[Start of section]
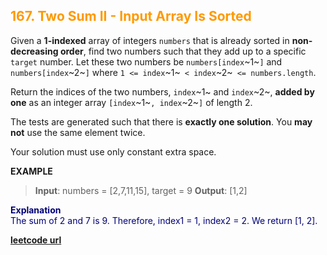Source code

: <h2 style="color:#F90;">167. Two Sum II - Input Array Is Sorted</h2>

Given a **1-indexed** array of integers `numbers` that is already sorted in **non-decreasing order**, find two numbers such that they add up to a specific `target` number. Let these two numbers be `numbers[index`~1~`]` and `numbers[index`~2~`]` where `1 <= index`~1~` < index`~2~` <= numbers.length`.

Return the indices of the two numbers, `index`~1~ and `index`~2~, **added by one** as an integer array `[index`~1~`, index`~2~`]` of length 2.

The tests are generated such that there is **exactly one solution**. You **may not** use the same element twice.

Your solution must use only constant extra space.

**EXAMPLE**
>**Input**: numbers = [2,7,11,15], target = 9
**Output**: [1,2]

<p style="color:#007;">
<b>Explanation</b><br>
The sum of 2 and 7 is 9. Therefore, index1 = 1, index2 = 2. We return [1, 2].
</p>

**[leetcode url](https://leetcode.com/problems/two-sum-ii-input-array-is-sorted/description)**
[End of section]
[Start of section]
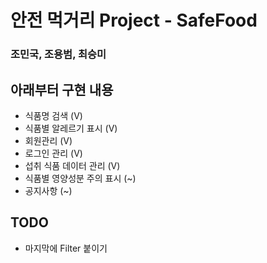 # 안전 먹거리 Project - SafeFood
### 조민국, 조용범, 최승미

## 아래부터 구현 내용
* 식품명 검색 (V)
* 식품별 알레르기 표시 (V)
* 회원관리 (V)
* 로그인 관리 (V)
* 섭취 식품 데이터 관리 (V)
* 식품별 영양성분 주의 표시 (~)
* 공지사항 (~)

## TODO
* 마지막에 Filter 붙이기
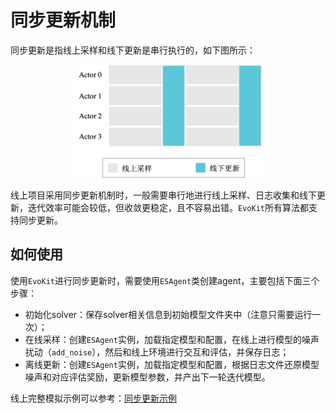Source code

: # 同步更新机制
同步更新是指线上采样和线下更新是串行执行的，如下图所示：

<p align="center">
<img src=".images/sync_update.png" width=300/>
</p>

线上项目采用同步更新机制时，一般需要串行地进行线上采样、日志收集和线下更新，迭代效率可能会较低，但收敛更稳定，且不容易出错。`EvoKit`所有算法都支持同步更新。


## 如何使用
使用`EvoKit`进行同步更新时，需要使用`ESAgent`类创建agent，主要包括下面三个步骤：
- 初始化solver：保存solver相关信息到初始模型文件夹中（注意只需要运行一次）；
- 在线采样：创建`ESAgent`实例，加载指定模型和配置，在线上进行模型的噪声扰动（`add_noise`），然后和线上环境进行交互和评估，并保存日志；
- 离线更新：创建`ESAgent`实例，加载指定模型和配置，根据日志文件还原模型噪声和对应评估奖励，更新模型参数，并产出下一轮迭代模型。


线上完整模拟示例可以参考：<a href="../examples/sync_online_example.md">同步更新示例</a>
[End of section]
▶ TASK BRIEF
Please give back, exactly as it stands above, the stretch from the line with "线上项目采用同步更新机制时，" through the line with "线上完整模拟示例可以参考：<", and no line outside it.

▶ EXERCISE RESPONSE
线上项目采用同步更新机制时，一般需要串行地进行线上采样、日志收集和线下更新，迭代效率可能会较低，但收敛更稳定，且不容易出错。`EvoKit`所有算法都支持同步更新。


## 如何使用
使用`EvoKit`进行同步更新时，需要使用`ESAgent`类创建agent，主要包括下面三个步骤：
- 初始化solver：保存solver相关信息到初始模型文件夹中（注意只需要运行一次）；
- 在线采样：创建`ESAgent`实例，加载指定模型和配置，在线上进行模型的噪声扰动（`add_noise`），然后和线上环境进行交互和评估，并保存日志；
- 离线更新：创建`ESAgent`实例，加载指定模型和配置，根据日志文件还原模型噪声和对应评估奖励，更新模型参数，并产出下一轮迭代模型。


线上完整模拟示例可以参考：<a href="../examples/sync_online_example.md">同步更新示例</a>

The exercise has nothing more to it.